Ypres: le festival Frontnacht avec des groupes proches de l’extrême droite pourra-t-il avoir lieu ?

Le conseil communal d'Ypres (Flandre occidentale) se penche ce mardi sur la tenue du festival de musique Frontnacht (photo), auquel sont invités des groupes liés au mouvement néonazi. L'événement est organisé samedi en marge de la Veillée de l'Yser (IJzerwake), qui aura lieu dimanche. Le festival est considéré par les services de renseignement européens comme une "menace d'extrême droite", rapporte le quotidien Het Nieuwsblad. Le conseil communal doit donc décider s’il retire, ou non, le permis accordé au festival. Entretemps, le président du parti socialiste Vooruit, Conner Rousseau, a indiqué que les échevins socialistes d’Ypres quitteront le conseil communal si le festival est finalement autorisé.

La Veillée de l'Yser (photo archives) est née de la scission du traditionnel Pèlerinage de l'Yser. L'événement rassemble chaque année des milliers de personnes à Ypres fin août. Cette année, un festival baptisé Frontnacht est prévu la veille, le 27 août. Ce qui a entrainé des protestations depuis le mois de mai, mais les organisateurs ont reçu un permis officiel de la ville. Le Vredescollectief van Ieper - le Collectif pour la paix d’Ypres - s'est intéressé aux groupes qui doivent s'y produire et a constaté que certains textes comportent des incitations à la discrimination, à la violence et à la haine raciale, notamment.
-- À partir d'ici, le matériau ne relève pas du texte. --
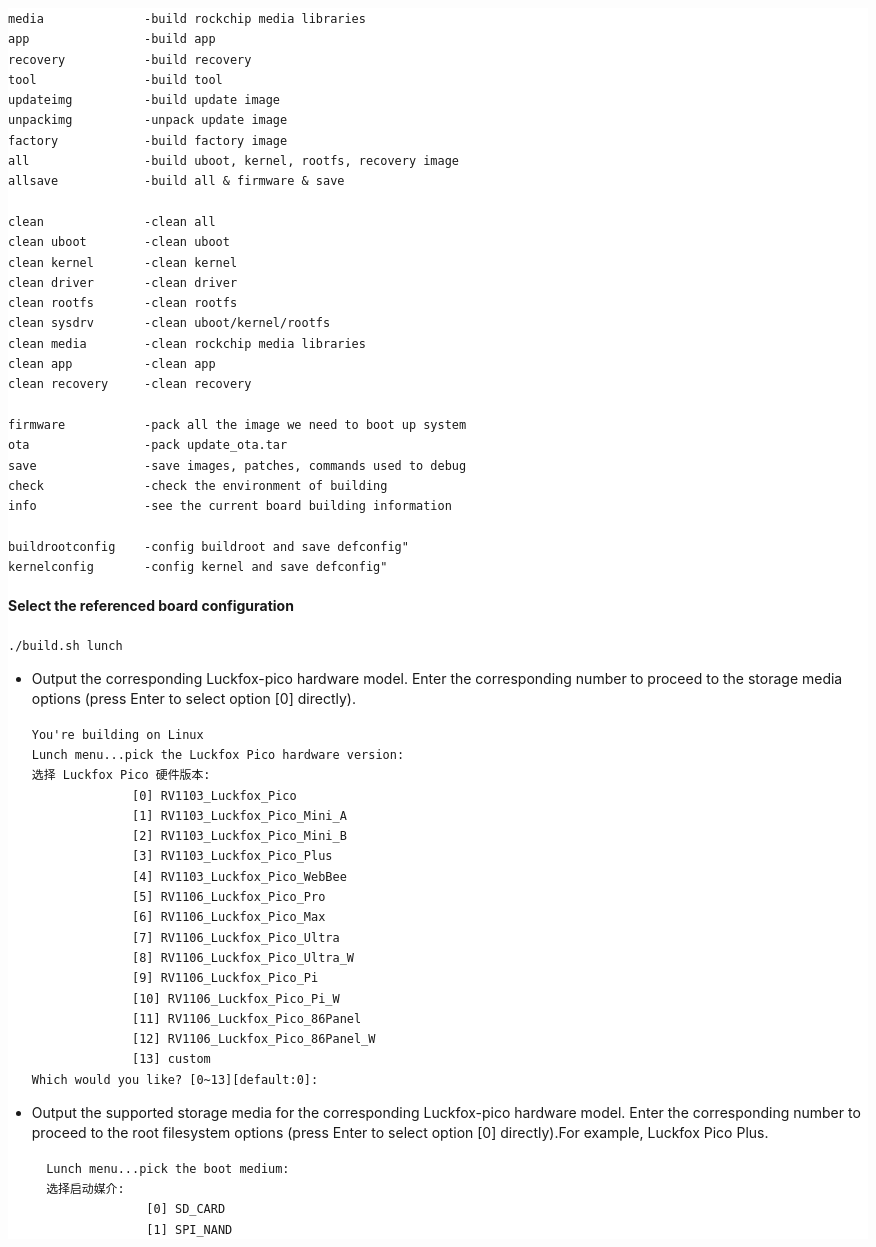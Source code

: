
 ```shell
media              -build rockchip media libraries
app                -build app
recovery           -build recovery
tool               -build tool
updateimg          -build update image
unpackimg          -unpack update image
factory            -build factory image
all                -build uboot, kernel, rootfs, recovery image
allsave            -build all & firmware & save

clean              -clean all
clean uboot        -clean uboot
clean kernel       -clean kernel
clean driver       -clean driver
clean rootfs       -clean rootfs
clean sysdrv       -clean uboot/kernel/rootfs
clean media        -clean rockchip media libraries
clean app          -clean app
clean recovery     -clean recovery

firmware           -pack all the image we need to boot up system
ota                -pack update_ota.tar
save               -save images, patches, commands used to debug
check              -check the environment of building
info               -see the current board building information

buildrootconfig    -config buildroot and save defconfig"
kernelconfig       -config kernel and save defconfig"
```
#### Select the referenced board configuration
```shell
./build.sh lunch
```
+ Output the corresponding Luckfox-pico hardware model. Enter the corresponding number to proceed to the storage media options (press Enter to select option [0] directly).
  ```shell 
  You're building on Linux
  Lunch menu...pick the Luckfox Pico hardware version:
  选择 Luckfox Pico 硬件版本:
                [0] RV1103_Luckfox_Pico
                [1] RV1103_Luckfox_Pico_Mini_A
                [2] RV1103_Luckfox_Pico_Mini_B
                [3] RV1103_Luckfox_Pico_Plus
                [4] RV1103_Luckfox_Pico_WebBee
                [5] RV1106_Luckfox_Pico_Pro
                [6] RV1106_Luckfox_Pico_Max
                [7] RV1106_Luckfox_Pico_Ultra
                [8] RV1106_Luckfox_Pico_Ultra_W
                [9] RV1106_Luckfox_Pico_Pi
                [10] RV1106_Luckfox_Pico_Pi_W
                [11] RV1106_Luckfox_Pico_86Panel
                [12] RV1106_Luckfox_Pico_86Panel_W
                [13] custom
  Which would you like? [0~13][default:0]:
  ```
+ Output the supported storage media for the corresponding Luckfox-pico hardware model. Enter the corresponding number to proceed to the root filesystem options (press Enter to select option [0] directly).For example, Luckfox Pico Plus.
  ```shell
    Lunch menu...pick the boot medium:
    选择启动媒介:
                  [0] SD_CARD
                  [1] SPI_NAND

  ```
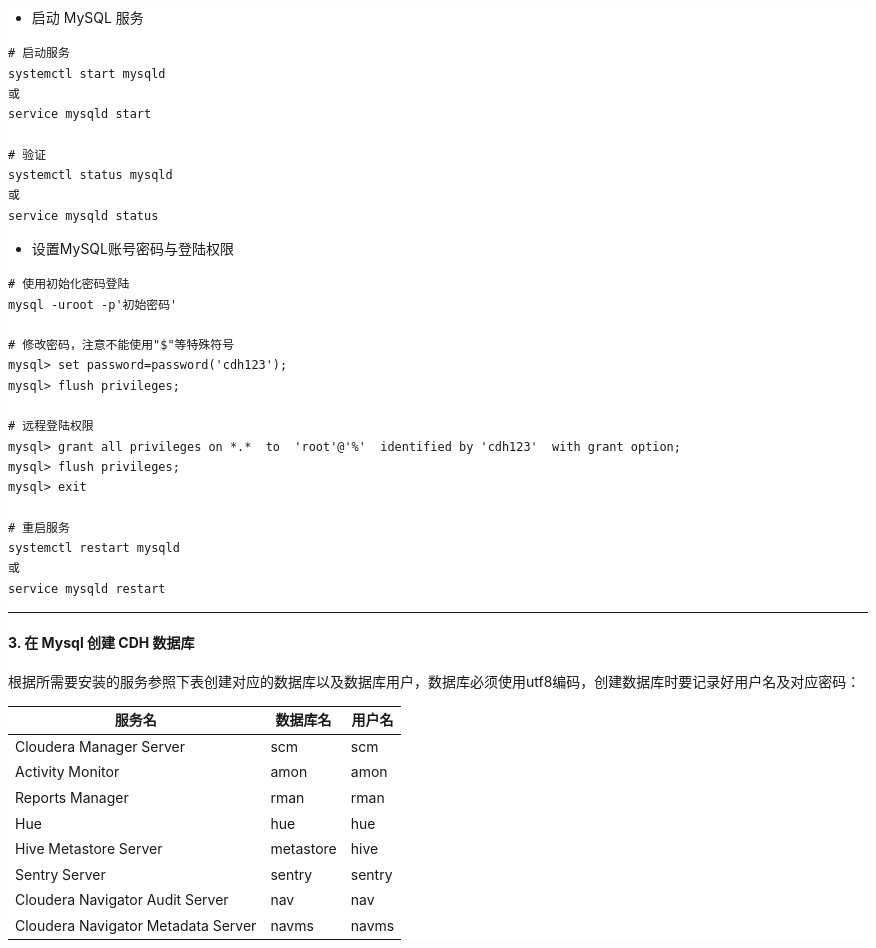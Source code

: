 - 启动 MySQL 服务
```
# 启动服务
systemctl start mysqld
或
service mysqld start

# 验证
systemctl status mysqld
或
service mysqld status
```

- 设置MySQL账号密码与登陆权限
```shell
# 使用初始化密码登陆
mysql -uroot -p'初始密码'

# 修改密码，注意不能使用"$"等特殊符号
mysql> set password=password('cdh123');
mysql> flush privileges;

# 远程登陆权限
mysql> grant all privileges on *.*  to  'root'@'%'  identified by 'cdh123'  with grant option;
mysql> flush privileges;
mysql> exit

# 重启服务
systemctl restart mysqld
或
service mysqld restart
```

---

#### 3. 在 Mysql 创建 CDH 数据库

根据所需要安装的服务参照下表创建对应的数据库以及数据库用户，数据库必须使用utf8编码，创建数据库时要记录好用户名及对应密码：

|服务名|数据库名|用户名|
|----|----|----|
|Cloudera Manager Server           |  scm       |   scm    |
|Activity Monitor                  |  amon      |   amon   |
|Reports Manager                   |  rman      |   rman   |
|Hue                               |  hue       |   hue    |
|Hive Metastore Server             |  metastore |   hive   |
|Sentry Server                     |  sentry    |   sentry |
|Cloudera Navigator Audit Server   |  nav       |   nav    |
|Cloudera Navigator Metadata Server|  navms     |   navms  |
Certains groupes auraient des affinités avec des mouvements néonazis ou néofascistes.

Selon Het Nieuwsblad, les services de sécurité s'inquiètent également. "Un document du Search for International Terrorist Entities Institute (SITE Institute), une organisation qui surveille les activités djihadistes, d'extrême gauche et d'extrême droite, classe l'événement comme 'une menace d'extrême droite'. Le document est partagé par plusieurs services de renseignement européens", écrit le journal. Selon la même source, l'autorisation accordée au festival Frontnacht suscite également le mécontentement des pays voisins.

NICOLAS MAETERLINCK

La Ville d'Ypres analysera la question ce mardi. Elle est à l’ordre du jour de sa réunion hebdomadaire. "Des conditions claires ont été établies, comme le fait qu'aucun groupe lié au néonazisme ou néofascisme ne serait autorisé à jouer", a déclaré l'échevin en charge des Evénements, Diego Desmadryl (Open VLD). "Nous avons fait analyser si ces conditions seront respectées par les organisateurs".
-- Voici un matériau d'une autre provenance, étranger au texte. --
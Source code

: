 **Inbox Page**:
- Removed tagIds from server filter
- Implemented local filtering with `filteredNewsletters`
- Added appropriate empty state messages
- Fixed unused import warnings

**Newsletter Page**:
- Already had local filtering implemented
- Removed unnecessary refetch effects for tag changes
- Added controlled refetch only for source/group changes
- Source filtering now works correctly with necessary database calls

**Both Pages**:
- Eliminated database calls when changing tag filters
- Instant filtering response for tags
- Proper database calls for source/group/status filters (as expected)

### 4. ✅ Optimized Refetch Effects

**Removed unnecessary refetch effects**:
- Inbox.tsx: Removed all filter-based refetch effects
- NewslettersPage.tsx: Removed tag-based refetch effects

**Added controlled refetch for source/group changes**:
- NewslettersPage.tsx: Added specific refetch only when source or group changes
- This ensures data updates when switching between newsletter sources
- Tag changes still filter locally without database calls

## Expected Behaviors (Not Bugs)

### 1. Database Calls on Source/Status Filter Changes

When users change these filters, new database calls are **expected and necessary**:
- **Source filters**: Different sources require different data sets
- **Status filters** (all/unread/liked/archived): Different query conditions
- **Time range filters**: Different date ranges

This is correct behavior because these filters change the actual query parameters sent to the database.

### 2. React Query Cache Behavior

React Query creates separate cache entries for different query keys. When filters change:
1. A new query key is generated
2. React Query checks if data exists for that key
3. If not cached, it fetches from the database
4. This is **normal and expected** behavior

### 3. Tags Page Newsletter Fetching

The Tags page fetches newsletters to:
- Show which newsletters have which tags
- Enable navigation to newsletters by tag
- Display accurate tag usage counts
L’échevin yprois reconnait également que l’autorisation a été accordée à un moment où le collège échevinal n’était pas au courant des groupes invités. "Nous avons demandé à l’OCAM" - l’Organe de coordination pour l’analyse de la menace – "d’analyser quels groupes participeront au festival. Sur base de l’avis de l’OCAM nous prendrons notre décision".

L’organisateur du festival Frontnacht a fait savoir qu’il porterait plainte en justice si le permis lui était retiré.

Vooruit menace de quitter la coalition à Ypres

Entretemps, le président du parti socialiste flamand Vooruit met le conseil communal sous pression. "Soyons très clairs : si le conseil communal décidait finalement de vouloir autoriser le podium à des néonazis, ce sera sans l’accord de Vooruit. Nos échevins quitteront alors le conseil communal d’Ypres", déclarait Conner Rousseau (photo archives).

Le co-président des écologistes flamands Jeremie Eeckhout (Groen) avait aussi déjà appelé la bourgmestre yproise Emmily Talpe à prendre ses responsabilités.